— Goal of the exercise —
Show every line of the records below that contains the word "formally".

%%

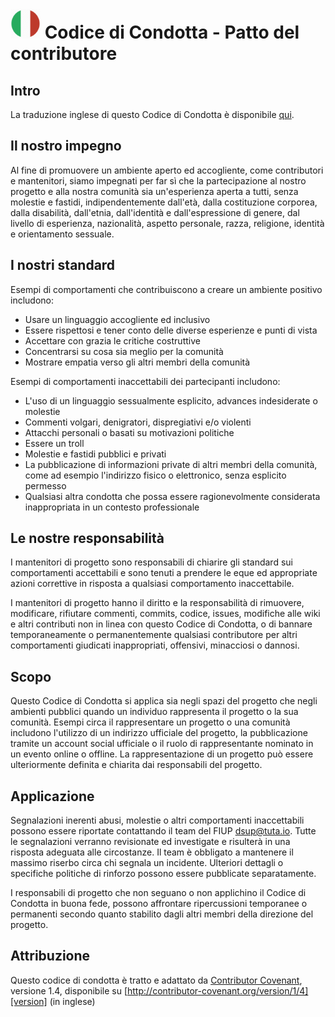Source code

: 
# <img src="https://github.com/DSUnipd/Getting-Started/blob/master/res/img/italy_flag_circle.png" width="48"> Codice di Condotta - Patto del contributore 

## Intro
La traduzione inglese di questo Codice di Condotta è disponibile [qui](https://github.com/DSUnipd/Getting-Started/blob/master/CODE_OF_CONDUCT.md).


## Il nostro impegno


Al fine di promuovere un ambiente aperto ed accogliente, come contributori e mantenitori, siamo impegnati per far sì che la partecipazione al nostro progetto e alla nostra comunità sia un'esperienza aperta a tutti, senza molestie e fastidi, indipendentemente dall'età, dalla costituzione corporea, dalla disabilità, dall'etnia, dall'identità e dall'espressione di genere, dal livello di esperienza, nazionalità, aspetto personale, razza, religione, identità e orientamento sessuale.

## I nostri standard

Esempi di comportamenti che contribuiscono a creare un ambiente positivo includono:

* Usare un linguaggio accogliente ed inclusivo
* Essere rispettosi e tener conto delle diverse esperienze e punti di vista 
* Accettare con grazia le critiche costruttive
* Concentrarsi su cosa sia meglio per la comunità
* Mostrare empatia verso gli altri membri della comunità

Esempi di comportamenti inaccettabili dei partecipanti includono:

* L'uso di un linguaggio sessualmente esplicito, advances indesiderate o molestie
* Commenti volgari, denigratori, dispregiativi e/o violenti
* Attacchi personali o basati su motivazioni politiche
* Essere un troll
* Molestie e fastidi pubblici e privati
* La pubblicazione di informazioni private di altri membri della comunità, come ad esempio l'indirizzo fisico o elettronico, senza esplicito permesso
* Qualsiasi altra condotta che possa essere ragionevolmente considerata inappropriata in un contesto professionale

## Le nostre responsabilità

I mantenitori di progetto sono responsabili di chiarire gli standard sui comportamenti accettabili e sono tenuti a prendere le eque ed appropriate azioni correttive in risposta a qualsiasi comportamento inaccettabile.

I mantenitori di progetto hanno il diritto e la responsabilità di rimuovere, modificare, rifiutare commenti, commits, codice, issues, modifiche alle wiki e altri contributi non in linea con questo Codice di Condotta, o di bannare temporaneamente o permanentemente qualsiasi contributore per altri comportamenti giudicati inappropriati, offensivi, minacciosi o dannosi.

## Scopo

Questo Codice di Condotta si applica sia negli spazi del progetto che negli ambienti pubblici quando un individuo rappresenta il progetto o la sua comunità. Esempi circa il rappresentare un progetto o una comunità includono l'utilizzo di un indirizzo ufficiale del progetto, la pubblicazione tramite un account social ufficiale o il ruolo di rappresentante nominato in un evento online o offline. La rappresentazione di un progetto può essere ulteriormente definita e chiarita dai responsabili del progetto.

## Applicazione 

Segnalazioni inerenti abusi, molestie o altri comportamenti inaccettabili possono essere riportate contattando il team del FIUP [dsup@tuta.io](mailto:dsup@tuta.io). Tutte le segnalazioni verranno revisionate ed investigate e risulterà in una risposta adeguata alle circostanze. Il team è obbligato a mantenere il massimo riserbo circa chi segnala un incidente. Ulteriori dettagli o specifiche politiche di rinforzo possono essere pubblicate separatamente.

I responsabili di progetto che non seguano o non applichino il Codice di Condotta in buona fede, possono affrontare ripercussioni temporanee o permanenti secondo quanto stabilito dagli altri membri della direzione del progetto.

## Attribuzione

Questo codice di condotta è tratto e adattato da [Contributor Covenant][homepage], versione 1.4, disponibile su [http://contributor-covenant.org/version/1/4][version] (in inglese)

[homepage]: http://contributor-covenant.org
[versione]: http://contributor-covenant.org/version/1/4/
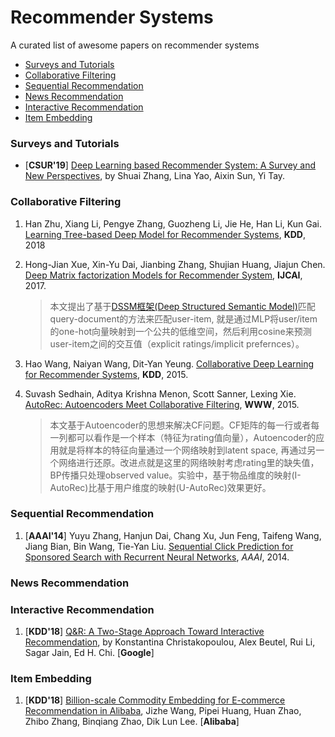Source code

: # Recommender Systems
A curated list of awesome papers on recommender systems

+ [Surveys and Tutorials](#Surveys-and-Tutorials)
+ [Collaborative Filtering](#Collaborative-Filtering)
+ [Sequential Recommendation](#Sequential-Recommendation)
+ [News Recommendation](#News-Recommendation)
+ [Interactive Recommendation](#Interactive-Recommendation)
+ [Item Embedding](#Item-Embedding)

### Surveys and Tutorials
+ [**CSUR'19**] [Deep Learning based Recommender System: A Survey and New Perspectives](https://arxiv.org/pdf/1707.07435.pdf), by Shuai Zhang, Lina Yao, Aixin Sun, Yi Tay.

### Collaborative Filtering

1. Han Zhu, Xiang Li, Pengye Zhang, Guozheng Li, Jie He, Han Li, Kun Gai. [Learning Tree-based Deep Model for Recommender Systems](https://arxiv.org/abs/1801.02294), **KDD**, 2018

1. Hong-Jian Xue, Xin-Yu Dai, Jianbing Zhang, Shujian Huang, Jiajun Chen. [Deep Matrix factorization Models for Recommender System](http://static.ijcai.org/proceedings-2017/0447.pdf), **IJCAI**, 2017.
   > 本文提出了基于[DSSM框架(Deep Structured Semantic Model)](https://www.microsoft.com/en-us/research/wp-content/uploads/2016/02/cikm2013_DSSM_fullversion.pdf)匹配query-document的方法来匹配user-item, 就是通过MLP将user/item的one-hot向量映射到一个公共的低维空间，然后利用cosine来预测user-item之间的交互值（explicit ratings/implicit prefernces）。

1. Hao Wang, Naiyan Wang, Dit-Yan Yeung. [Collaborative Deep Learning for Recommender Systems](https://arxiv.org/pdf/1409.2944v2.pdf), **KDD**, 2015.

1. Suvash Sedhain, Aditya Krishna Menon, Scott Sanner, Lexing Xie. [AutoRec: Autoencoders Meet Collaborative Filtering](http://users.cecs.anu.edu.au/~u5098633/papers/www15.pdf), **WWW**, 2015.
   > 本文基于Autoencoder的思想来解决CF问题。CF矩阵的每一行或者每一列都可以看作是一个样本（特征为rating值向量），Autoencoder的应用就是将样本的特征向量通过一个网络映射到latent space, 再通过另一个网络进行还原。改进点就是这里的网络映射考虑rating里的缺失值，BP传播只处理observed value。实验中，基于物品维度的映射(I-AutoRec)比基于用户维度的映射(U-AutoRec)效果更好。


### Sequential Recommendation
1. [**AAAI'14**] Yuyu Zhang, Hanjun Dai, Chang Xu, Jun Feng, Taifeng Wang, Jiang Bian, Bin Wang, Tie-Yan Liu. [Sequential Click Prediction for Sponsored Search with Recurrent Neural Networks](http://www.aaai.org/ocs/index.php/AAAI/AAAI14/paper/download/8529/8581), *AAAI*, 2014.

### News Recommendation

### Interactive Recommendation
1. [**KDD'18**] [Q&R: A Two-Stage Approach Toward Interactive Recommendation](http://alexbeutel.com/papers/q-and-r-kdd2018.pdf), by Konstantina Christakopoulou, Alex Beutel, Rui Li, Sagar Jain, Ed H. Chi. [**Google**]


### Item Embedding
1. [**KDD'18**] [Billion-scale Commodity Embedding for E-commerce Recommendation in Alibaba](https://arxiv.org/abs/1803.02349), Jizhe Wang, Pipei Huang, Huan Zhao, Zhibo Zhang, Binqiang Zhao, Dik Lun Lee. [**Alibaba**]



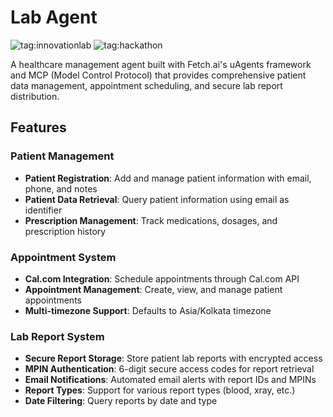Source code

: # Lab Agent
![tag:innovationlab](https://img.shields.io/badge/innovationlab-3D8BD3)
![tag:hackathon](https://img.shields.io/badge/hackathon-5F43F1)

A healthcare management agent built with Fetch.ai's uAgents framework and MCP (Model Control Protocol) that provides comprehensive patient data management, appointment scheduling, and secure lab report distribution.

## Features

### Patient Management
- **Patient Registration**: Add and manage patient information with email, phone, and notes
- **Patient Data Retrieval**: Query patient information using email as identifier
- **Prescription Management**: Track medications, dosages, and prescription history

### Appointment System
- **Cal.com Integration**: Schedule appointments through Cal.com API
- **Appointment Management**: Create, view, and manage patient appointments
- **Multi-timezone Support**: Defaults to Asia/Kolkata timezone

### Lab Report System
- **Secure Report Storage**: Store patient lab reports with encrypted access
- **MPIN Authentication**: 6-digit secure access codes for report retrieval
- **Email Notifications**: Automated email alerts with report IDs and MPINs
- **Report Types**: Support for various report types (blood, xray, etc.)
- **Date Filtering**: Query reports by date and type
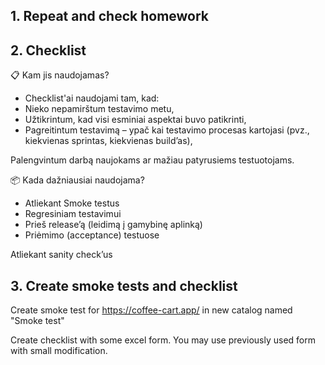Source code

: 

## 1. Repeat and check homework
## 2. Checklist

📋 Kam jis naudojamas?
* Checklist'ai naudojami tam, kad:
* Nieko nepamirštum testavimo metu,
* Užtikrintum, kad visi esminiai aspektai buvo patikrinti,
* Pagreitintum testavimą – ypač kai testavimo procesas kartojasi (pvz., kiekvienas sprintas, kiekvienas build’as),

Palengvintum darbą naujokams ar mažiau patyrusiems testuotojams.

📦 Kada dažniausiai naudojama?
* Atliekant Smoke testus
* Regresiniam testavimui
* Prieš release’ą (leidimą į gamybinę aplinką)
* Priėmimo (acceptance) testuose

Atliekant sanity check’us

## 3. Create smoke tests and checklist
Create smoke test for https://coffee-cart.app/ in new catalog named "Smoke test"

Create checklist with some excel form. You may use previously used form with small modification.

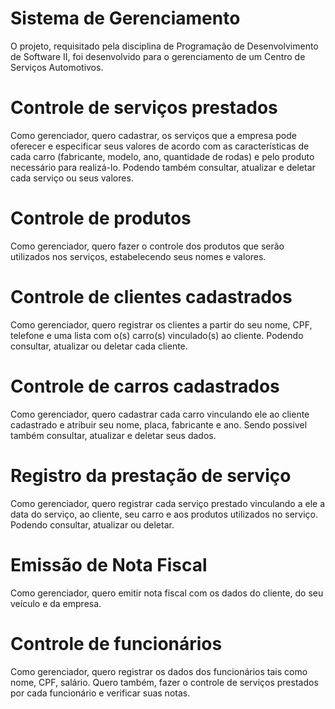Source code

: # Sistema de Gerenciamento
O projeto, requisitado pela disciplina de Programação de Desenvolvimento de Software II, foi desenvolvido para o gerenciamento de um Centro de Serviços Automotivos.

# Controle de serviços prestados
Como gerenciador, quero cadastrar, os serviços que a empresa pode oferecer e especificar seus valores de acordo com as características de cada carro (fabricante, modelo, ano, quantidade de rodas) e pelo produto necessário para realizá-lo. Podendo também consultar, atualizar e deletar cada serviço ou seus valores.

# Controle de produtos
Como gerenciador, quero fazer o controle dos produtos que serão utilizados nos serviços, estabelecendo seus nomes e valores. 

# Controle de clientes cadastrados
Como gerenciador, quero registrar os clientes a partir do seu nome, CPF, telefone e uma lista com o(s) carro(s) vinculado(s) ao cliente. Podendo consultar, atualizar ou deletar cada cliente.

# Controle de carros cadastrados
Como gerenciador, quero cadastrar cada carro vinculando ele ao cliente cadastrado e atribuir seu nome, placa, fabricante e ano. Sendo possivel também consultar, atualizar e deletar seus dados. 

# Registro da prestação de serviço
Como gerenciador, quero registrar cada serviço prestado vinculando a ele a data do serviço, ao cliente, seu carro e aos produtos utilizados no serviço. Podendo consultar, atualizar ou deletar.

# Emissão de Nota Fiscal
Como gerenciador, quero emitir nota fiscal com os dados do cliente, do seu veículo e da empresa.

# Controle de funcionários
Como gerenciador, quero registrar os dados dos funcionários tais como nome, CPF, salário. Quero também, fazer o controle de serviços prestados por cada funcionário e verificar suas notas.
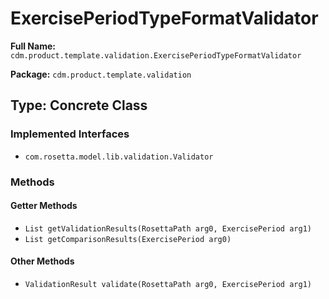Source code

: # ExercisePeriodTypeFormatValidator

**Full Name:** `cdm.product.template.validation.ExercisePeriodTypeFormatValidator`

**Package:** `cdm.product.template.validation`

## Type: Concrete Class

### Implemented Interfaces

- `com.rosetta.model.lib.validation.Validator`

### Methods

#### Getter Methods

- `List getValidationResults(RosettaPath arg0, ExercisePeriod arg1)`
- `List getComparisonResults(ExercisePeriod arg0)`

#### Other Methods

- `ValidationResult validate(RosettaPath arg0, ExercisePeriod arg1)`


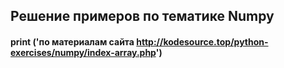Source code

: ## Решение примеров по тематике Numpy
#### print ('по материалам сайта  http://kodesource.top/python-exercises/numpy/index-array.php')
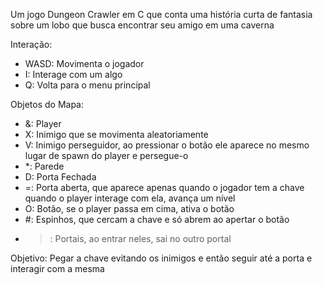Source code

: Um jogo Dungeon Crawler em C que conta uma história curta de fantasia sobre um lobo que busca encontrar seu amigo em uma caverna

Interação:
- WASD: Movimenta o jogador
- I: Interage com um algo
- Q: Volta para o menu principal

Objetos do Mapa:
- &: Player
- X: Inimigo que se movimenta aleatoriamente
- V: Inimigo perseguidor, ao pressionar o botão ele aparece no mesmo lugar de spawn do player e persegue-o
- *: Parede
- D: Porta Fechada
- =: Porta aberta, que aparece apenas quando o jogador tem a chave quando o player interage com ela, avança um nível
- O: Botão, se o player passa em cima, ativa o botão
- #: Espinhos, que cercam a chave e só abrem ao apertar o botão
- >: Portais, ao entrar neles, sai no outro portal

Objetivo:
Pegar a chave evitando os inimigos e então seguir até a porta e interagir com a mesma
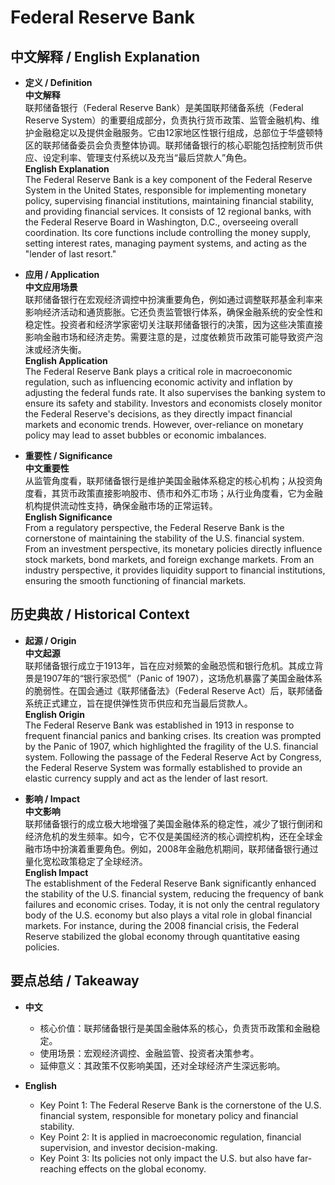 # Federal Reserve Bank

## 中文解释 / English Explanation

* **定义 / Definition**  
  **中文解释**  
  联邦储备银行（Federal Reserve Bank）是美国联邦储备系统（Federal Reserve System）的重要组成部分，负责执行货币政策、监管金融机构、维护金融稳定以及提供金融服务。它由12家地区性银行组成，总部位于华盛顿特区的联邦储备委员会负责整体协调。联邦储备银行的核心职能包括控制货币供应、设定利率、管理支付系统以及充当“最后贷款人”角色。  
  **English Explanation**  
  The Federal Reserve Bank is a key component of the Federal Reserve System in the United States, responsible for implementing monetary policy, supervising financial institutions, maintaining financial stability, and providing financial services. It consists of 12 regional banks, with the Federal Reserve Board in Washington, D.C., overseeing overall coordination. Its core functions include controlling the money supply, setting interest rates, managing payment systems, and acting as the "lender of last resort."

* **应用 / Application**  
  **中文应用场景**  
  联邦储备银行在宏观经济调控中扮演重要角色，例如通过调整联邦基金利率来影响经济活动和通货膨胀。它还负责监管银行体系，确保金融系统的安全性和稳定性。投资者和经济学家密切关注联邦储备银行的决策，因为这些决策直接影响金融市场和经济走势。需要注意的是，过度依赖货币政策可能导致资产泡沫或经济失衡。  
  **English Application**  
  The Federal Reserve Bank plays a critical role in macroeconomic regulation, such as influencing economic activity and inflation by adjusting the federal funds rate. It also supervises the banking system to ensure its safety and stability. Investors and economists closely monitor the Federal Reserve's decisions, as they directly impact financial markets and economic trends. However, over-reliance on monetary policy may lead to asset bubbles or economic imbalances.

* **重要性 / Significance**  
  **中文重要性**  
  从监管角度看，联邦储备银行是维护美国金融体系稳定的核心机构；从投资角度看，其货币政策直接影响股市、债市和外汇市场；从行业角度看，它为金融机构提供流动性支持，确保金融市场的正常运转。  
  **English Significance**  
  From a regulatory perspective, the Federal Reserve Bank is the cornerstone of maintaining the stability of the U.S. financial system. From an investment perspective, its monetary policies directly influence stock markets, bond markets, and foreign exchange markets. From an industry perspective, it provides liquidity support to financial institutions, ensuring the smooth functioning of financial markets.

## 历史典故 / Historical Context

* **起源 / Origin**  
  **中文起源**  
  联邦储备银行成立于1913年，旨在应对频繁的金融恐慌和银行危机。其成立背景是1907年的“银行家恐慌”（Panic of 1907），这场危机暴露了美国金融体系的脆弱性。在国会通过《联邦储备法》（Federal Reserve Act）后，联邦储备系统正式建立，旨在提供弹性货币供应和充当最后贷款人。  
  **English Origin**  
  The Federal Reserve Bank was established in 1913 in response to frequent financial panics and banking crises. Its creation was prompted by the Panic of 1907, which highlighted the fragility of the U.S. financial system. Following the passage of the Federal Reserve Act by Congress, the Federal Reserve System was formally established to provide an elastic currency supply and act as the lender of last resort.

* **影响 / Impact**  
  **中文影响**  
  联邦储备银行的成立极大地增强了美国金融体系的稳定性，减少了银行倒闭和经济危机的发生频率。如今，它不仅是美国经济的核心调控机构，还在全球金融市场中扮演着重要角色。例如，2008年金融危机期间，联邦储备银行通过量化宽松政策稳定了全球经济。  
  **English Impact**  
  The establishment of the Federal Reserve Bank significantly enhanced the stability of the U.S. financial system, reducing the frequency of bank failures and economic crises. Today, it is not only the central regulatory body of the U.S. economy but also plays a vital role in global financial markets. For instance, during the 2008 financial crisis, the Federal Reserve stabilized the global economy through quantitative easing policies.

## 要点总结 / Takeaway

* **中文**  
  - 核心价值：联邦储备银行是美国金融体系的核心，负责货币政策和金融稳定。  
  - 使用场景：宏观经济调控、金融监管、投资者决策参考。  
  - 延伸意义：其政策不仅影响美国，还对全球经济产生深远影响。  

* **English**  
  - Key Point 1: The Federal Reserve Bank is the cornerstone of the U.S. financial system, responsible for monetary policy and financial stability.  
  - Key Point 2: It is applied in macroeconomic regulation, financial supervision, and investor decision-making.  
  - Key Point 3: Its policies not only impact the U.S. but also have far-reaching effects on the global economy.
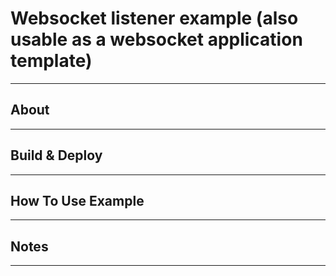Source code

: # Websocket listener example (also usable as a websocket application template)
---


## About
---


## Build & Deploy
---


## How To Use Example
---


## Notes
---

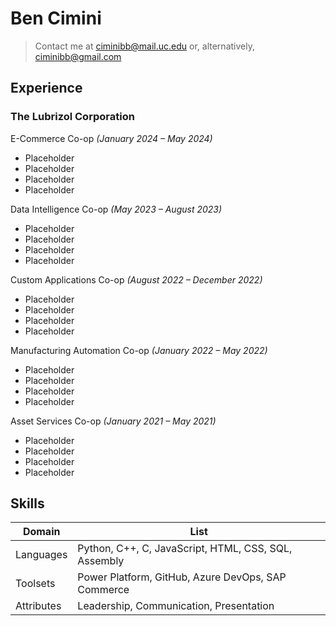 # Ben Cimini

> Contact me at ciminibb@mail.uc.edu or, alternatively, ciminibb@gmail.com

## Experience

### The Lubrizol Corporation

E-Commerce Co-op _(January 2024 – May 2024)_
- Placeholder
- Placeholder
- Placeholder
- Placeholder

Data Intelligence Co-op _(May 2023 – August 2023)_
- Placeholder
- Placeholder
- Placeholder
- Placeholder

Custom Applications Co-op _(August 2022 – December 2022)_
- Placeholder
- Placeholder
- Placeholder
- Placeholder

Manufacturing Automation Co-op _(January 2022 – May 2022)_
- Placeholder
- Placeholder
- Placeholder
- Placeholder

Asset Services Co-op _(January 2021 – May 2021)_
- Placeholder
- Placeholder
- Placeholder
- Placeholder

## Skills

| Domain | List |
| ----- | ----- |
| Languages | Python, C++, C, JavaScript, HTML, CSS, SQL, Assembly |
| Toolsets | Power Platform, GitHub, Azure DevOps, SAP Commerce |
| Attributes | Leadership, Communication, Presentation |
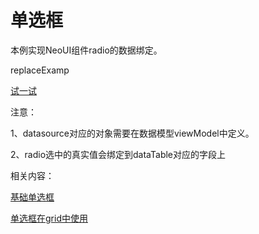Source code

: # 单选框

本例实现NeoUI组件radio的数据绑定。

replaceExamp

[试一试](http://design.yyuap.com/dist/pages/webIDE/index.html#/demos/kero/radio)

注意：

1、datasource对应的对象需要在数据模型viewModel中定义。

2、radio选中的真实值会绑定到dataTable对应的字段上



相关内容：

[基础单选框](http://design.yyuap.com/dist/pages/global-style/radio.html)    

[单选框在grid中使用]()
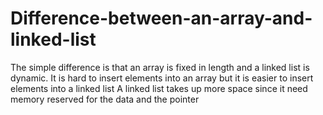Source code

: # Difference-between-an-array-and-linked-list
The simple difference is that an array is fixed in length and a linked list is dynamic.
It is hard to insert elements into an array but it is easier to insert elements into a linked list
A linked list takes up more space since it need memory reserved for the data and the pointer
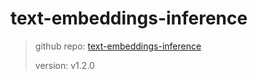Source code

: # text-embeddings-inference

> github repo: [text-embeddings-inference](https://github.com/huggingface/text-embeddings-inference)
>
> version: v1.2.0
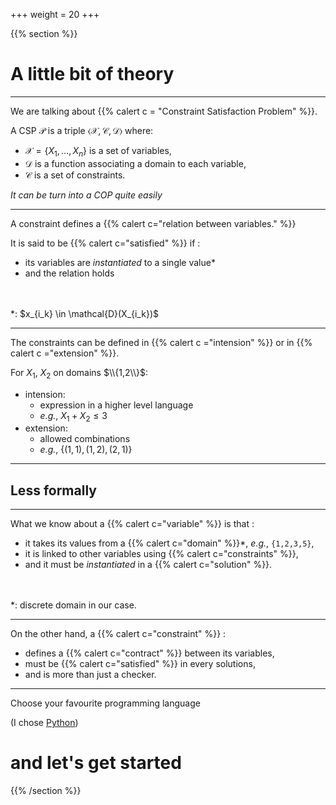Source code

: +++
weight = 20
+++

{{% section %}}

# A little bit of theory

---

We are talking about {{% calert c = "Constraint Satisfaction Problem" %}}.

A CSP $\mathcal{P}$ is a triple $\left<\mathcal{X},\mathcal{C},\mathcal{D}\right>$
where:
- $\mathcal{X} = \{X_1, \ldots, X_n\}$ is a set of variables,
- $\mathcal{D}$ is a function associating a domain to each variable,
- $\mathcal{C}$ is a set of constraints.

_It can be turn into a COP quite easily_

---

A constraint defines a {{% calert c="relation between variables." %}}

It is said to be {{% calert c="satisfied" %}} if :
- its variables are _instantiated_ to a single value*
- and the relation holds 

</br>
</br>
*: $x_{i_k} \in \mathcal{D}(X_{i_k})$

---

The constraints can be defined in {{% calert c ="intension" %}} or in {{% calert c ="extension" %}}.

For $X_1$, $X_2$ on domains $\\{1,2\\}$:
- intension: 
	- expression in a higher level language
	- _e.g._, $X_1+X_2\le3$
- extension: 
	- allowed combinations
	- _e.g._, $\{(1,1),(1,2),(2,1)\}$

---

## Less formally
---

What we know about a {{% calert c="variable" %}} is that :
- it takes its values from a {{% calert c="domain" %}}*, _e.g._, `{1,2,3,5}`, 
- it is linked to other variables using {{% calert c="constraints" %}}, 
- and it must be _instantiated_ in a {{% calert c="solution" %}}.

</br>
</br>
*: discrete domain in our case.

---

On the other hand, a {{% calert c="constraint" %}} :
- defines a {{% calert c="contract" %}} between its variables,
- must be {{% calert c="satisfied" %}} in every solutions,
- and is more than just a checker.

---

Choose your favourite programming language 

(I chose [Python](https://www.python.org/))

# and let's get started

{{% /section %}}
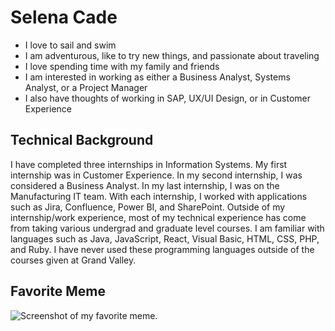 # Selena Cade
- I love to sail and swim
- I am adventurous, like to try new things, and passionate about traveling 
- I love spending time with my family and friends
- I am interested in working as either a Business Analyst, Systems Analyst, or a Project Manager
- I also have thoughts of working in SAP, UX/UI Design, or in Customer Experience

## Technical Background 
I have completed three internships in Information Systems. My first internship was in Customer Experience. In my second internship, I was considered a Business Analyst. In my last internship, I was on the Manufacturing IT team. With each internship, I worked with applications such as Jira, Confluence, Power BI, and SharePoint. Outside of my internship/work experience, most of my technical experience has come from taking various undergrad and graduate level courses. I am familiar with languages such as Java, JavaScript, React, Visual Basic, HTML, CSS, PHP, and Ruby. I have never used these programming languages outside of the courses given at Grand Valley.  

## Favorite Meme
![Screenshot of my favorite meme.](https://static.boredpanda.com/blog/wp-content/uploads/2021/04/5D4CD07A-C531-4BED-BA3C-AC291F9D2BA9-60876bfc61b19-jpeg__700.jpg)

%%

— Exercise result —
  The Federal Reserve Bank was established in 1913 in response to frequent financial panics and banking crises. Its creation was prompted by the Panic of 1907, which highlighted the fragility of the U.S. financial system. Following the passage of the Federal Reserve Act by Congress, the Federal Reserve System was formally established to provide an elastic currency supply and act as the lender of last resort.
## Less formally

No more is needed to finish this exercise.